Furthermore, proponents of nationhood contend that a society or a people can survive only when: a) they remain aware of their cultural and historical origins; b) when they can assemble around a mediator, be it individual, or symbolic, who is capable of reassembling their energies and catalyzing their will to have a destiny; c) when they can retain the courage to designate their enemy. None of these conditions have been realized in societies that put economic gain above all other values, and which consequently: a) dissolve historical memories; b) extinguish the sublime and eliminate subliminal ideals; c) assume that it is possible not to have enemies.
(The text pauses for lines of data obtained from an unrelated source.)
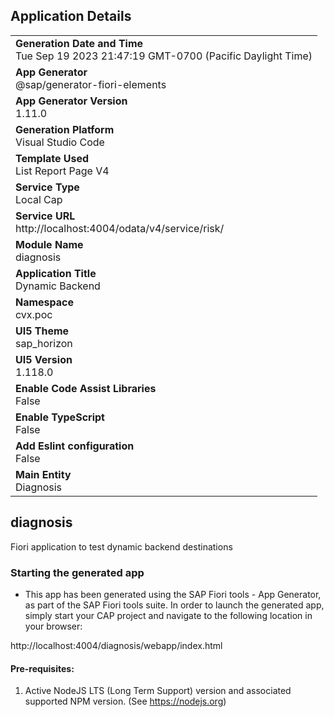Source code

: ## Application Details
|               |
| ------------- |
|**Generation Date and Time**<br>Tue Sep 19 2023 21:47:19 GMT-0700 (Pacific Daylight Time)|
|**App Generator**<br>@sap/generator-fiori-elements|
|**App Generator Version**<br>1.11.0|
|**Generation Platform**<br>Visual Studio Code|
|**Template Used**<br>List Report Page V4|
|**Service Type**<br>Local Cap|
|**Service URL**<br>http://localhost:4004/odata/v4/service/risk/
|**Module Name**<br>diagnosis|
|**Application Title**<br>Dynamic Backend|
|**Namespace**<br>cvx.poc|
|**UI5 Theme**<br>sap_horizon|
|**UI5 Version**<br>1.118.0|
|**Enable Code Assist Libraries**<br>False|
|**Enable TypeScript**<br>False|
|**Add Eslint configuration**<br>False|
|**Main Entity**<br>Diagnosis|

## diagnosis

Fiori application to test dynamic backend destinations

### Starting the generated app

-   This app has been generated using the SAP Fiori tools - App Generator, as part of the SAP Fiori tools suite.  In order to launch the generated app, simply start your CAP project and navigate to the following location in your browser:

http://localhost:4004/diagnosis/webapp/index.html

#### Pre-requisites:

1. Active NodeJS LTS (Long Term Support) version and associated supported NPM version.  (See https://nodejs.org)


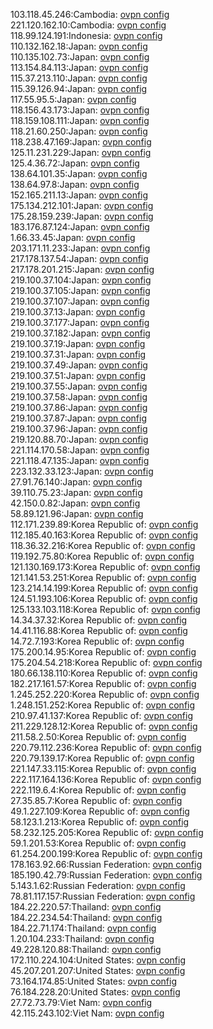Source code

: 103.118.45.246:Cambodia: [ovpn config](vpn/103_118_45_246.ovpn)  
221.120.162.10:Cambodia: [ovpn config](vpn/221_120_162_10.ovpn)  
118.99.124.191:Indonesia: [ovpn config](vpn/118_99_124_191.ovpn)  
110.132.162.18:Japan: [ovpn config](vpn/110_132_162_18.ovpn)  
110.135.102.73:Japan: [ovpn config](vpn/110_135_102_73.ovpn)  
113.154.84.113:Japan: [ovpn config](vpn/113_154_84_113.ovpn)  
115.37.213.110:Japan: [ovpn config](vpn/115_37_213_110.ovpn)  
115.39.126.94:Japan: [ovpn config](vpn/115_39_126_94.ovpn)  
117.55.95.5:Japan: [ovpn config](vpn/117_55_95_5.ovpn)  
118.156.43.173:Japan: [ovpn config](vpn/118_156_43_173.ovpn)  
118.159.108.111:Japan: [ovpn config](vpn/118_159_108_111.ovpn)  
118.21.60.250:Japan: [ovpn config](vpn/118_21_60_250.ovpn)  
118.238.47.169:Japan: [ovpn config](vpn/118_238_47_169.ovpn)  
125.11.231.229:Japan: [ovpn config](vpn/125_11_231_229.ovpn)  
125.4.36.72:Japan: [ovpn config](vpn/125_4_36_72.ovpn)  
138.64.101.35:Japan: [ovpn config](vpn/138_64_101_35.ovpn)  
138.64.97.8:Japan: [ovpn config](vpn/138_64_97_8.ovpn)  
152.165.211.13:Japan: [ovpn config](vpn/152_165_211_13.ovpn)  
175.134.212.101:Japan: [ovpn config](vpn/175_134_212_101.ovpn)  
175.28.159.239:Japan: [ovpn config](vpn/175_28_159_239.ovpn)  
183.176.87.124:Japan: [ovpn config](vpn/183_176_87_124.ovpn)  
1.66.33.45:Japan: [ovpn config](vpn/1_66_33_45.ovpn)  
203.171.11.233:Japan: [ovpn config](vpn/203_171_11_233.ovpn)  
217.178.137.54:Japan: [ovpn config](vpn/217_178_137_54.ovpn)  
217.178.201.215:Japan: [ovpn config](vpn/217_178_201_215.ovpn)  
219.100.37.104:Japan: [ovpn config](vpn/219_100_37_104.ovpn)  
219.100.37.105:Japan: [ovpn config](vpn/219_100_37_105.ovpn)  
219.100.37.107:Japan: [ovpn config](vpn/219_100_37_107.ovpn)  
219.100.37.13:Japan: [ovpn config](vpn/219_100_37_13.ovpn)  
219.100.37.177:Japan: [ovpn config](vpn/219_100_37_177.ovpn)  
219.100.37.182:Japan: [ovpn config](vpn/219_100_37_182.ovpn)  
219.100.37.19:Japan: [ovpn config](vpn/219_100_37_19.ovpn)  
219.100.37.31:Japan: [ovpn config](vpn/219_100_37_31.ovpn)  
219.100.37.49:Japan: [ovpn config](vpn/219_100_37_49.ovpn)  
219.100.37.51:Japan: [ovpn config](vpn/219_100_37_51.ovpn)  
219.100.37.55:Japan: [ovpn config](vpn/219_100_37_55.ovpn)  
219.100.37.58:Japan: [ovpn config](vpn/219_100_37_58.ovpn)  
219.100.37.86:Japan: [ovpn config](vpn/219_100_37_86.ovpn)  
219.100.37.87:Japan: [ovpn config](vpn/219_100_37_87.ovpn)  
219.100.37.96:Japan: [ovpn config](vpn/219_100_37_96.ovpn)  
219.120.88.70:Japan: [ovpn config](vpn/219_120_88_70.ovpn)  
221.114.170.58:Japan: [ovpn config](vpn/221_114_170_58.ovpn)  
221.118.47.135:Japan: [ovpn config](vpn/221_118_47_135.ovpn)  
223.132.33.123:Japan: [ovpn config](vpn/223_132_33_123.ovpn)  
27.91.76.140:Japan: [ovpn config](vpn/27_91_76_140.ovpn)  
39.110.75.23:Japan: [ovpn config](vpn/39_110_75_23.ovpn)  
42.150.0.82:Japan: [ovpn config](vpn/42_150_0_82.ovpn)  
58.89.121.96:Japan: [ovpn config](vpn/58_89_121_96.ovpn)  
112.171.239.89:Korea Republic of: [ovpn config](vpn/112_171_239_89.ovpn)  
112.185.40.163:Korea Republic of: [ovpn config](vpn/112_185_40_163.ovpn)  
118.36.32.216:Korea Republic of: [ovpn config](vpn/118_36_32_216.ovpn)  
119.192.75.80:Korea Republic of: [ovpn config](vpn/119_192_75_80.ovpn)  
121.130.169.173:Korea Republic of: [ovpn config](vpn/121_130_169_173.ovpn)  
121.141.53.251:Korea Republic of: [ovpn config](vpn/121_141_53_251.ovpn)  
123.214.14.199:Korea Republic of: [ovpn config](vpn/123_214_14_199.ovpn)  
124.51.193.106:Korea Republic of: [ovpn config](vpn/124_51_193_106.ovpn)  
125.133.103.118:Korea Republic of: [ovpn config](vpn/125_133_103_118.ovpn)  
14.34.37.32:Korea Republic of: [ovpn config](vpn/14_34_37_32.ovpn)  
14.41.116.88:Korea Republic of: [ovpn config](vpn/14_41_116_88.ovpn)  
14.72.7.193:Korea Republic of: [ovpn config](vpn/14_72_7_193.ovpn)  
175.200.14.95:Korea Republic of: [ovpn config](vpn/175_200_14_95.ovpn)  
175.204.54.218:Korea Republic of: [ovpn config](vpn/175_204_54_218.ovpn)  
180.66.138.110:Korea Republic of: [ovpn config](vpn/180_66_138_110.ovpn)  
182.217.161.57:Korea Republic of: [ovpn config](vpn/182_217_161_57.ovpn)  
1.245.252.220:Korea Republic of: [ovpn config](vpn/1_245_252_220.ovpn)  
1.248.151.252:Korea Republic of: [ovpn config](vpn/1_248_151_252.ovpn)  
210.97.41.137:Korea Republic of: [ovpn config](vpn/210_97_41_137.ovpn)  
211.229.128.12:Korea Republic of: [ovpn config](vpn/211_229_128_12.ovpn)  
211.58.2.50:Korea Republic of: [ovpn config](vpn/211_58_2_50.ovpn)  
220.79.112.236:Korea Republic of: [ovpn config](vpn/220_79_112_236.ovpn)  
220.79.139.17:Korea Republic of: [ovpn config](vpn/220_79_139_17.ovpn)  
221.147.33.115:Korea Republic of: [ovpn config](vpn/221_147_33_115.ovpn)  
222.117.164.136:Korea Republic of: [ovpn config](vpn/222_117_164_136.ovpn)  
222.119.6.4:Korea Republic of: [ovpn config](vpn/222_119_6_4.ovpn)  
27.35.85.7:Korea Republic of: [ovpn config](vpn/27_35_85_7.ovpn)  
49.1.227.109:Korea Republic of: [ovpn config](vpn/49_1_227_109.ovpn)  
58.123.1.213:Korea Republic of: [ovpn config](vpn/58_123_1_213.ovpn)  
58.232.125.205:Korea Republic of: [ovpn config](vpn/58_232_125_205.ovpn)  
59.1.201.53:Korea Republic of: [ovpn config](vpn/59_1_201_53.ovpn)  
61.254.200.199:Korea Republic of: [ovpn config](vpn/61_254_200_199.ovpn)  
178.163.92.66:Russian Federation: [ovpn config](vpn/178_163_92_66.ovpn)  
185.190.42.79:Russian Federation: [ovpn config](vpn/185_190_42_79.ovpn)  
5.143.1.62:Russian Federation: [ovpn config](vpn/5_143_1_62.ovpn)  
78.81.117.157:Russian Federation: [ovpn config](vpn/78_81_117_157.ovpn)  
184.22.220.57:Thailand: [ovpn config](vpn/184_22_220_57.ovpn)  
184.22.234.54:Thailand: [ovpn config](vpn/184_22_234_54.ovpn)  
184.22.71.174:Thailand: [ovpn config](vpn/184_22_71_174.ovpn)  
1.20.104.233:Thailand: [ovpn config](vpn/1_20_104_233.ovpn)  
49.228.120.88:Thailand: [ovpn config](vpn/49_228_120_88.ovpn)  
172.110.224.104:United States: [ovpn config](vpn/172_110_224_104.ovpn)  
45.207.201.207:United States: [ovpn config](vpn/45_207_201_207.ovpn)  
73.164.174.85:United States: [ovpn config](vpn/73_164_174_85.ovpn)  
76.184.228.20:United States: [ovpn config](vpn/76_184_228_20.ovpn)  
27.72.73.79:Viet Nam: [ovpn config](vpn/27_72_73_79.ovpn)  
42.115.243.102:Viet Nam: [ovpn config](vpn/42_115_243_102.ovpn)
The results of the rapid change from national or tribal-oriented societies to the modern, anti-national individualism prevalent in contemporary "advanced" societies have been very well described by Cornelius Castoriadis: "Western societies are in absolute decomposition. There is no longer a vision of the whole that could permit them to determine and apply any political action . . . Western societies have practically ceased to be [nation] states . . . Simply put, they have become agglomerations of lobbies which, in a myopic manner, tear the society apart; where nobody can propose a coherent policy, and where everybody is capable of blocking an action deemed hostile to his own interests." (Liberation, 16 and 21 December, 1981).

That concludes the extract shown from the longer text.